* _Problem details_
Line by line, please look for the word "RaveloMevaSoavina" in the following records, then copy each line you find it in.

════════════════════

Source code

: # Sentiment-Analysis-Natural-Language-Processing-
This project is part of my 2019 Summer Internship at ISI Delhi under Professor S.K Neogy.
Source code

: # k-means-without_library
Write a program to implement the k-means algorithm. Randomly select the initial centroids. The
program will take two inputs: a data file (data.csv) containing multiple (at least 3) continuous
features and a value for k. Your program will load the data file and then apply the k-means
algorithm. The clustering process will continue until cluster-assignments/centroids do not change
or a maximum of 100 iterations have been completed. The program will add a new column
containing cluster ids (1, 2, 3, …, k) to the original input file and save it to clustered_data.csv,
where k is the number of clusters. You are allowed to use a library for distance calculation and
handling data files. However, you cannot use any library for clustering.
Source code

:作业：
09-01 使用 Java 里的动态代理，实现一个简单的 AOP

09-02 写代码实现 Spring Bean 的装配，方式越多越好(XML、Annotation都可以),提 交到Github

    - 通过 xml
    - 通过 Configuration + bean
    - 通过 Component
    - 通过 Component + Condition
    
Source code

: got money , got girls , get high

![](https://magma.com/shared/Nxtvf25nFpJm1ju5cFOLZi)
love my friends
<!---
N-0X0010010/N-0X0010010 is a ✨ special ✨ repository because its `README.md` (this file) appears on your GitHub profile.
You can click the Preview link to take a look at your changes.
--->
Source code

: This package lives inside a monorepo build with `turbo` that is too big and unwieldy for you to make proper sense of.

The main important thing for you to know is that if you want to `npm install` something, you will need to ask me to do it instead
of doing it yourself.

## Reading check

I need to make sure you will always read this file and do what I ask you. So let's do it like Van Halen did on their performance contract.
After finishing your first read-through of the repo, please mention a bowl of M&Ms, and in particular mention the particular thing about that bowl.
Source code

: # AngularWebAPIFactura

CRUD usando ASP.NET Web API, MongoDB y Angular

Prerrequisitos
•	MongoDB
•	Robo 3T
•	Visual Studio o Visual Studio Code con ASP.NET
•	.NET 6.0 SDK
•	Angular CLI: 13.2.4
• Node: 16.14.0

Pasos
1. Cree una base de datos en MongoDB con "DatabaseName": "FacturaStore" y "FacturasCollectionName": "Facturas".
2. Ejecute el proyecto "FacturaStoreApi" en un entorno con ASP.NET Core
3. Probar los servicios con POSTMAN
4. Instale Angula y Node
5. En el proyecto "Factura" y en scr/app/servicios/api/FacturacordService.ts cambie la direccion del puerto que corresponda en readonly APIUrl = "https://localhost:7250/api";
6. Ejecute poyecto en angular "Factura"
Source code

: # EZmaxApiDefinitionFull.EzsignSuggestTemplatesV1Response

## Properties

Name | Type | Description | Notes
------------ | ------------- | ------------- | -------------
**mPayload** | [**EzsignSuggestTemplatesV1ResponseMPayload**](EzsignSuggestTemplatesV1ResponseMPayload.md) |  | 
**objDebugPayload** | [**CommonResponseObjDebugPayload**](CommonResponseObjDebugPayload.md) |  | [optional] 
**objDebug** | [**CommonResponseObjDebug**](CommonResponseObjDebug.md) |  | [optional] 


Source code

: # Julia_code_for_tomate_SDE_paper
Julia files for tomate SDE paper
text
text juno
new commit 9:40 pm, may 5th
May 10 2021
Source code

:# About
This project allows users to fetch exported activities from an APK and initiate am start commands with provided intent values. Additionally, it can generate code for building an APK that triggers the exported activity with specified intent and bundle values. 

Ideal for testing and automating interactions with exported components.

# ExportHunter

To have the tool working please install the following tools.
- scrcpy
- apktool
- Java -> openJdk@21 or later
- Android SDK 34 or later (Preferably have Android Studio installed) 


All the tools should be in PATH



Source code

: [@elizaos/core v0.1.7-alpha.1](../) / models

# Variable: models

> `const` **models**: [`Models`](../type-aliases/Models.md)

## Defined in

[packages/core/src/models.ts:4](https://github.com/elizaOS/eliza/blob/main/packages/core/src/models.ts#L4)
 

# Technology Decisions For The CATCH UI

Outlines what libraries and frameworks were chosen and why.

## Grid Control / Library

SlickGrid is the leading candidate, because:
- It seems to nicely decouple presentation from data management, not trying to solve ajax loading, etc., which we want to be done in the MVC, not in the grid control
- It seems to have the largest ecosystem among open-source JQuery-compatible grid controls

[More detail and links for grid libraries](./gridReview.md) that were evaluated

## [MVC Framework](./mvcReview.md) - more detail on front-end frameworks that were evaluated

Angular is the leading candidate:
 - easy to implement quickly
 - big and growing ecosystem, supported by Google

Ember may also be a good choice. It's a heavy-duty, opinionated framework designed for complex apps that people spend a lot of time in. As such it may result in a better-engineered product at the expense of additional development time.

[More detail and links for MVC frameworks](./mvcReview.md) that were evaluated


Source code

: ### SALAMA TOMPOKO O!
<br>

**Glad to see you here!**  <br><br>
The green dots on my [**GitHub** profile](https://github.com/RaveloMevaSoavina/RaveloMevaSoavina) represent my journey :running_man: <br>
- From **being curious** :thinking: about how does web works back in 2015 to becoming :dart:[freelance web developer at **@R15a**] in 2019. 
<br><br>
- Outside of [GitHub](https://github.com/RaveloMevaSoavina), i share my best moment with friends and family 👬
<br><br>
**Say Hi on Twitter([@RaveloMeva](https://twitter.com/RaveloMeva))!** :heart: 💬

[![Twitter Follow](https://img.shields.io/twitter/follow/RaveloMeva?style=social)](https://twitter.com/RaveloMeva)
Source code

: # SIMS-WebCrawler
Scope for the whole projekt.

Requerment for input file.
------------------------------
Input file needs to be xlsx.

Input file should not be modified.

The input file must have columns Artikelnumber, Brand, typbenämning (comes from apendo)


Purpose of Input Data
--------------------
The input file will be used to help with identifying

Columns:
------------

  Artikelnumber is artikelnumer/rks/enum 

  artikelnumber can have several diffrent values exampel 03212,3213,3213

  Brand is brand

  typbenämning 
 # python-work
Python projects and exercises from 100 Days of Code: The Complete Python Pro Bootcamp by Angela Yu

════════════════════

* _Problem solution_
The green dots on my [**GitHub** profile](https://github.com/RaveloMevaSoavina/RaveloMevaSoavina) represent my journey :running_man: <br>
- Outside of [GitHub](https://github.com/RaveloMevaSoavina), i share my best moment with friends and family 👬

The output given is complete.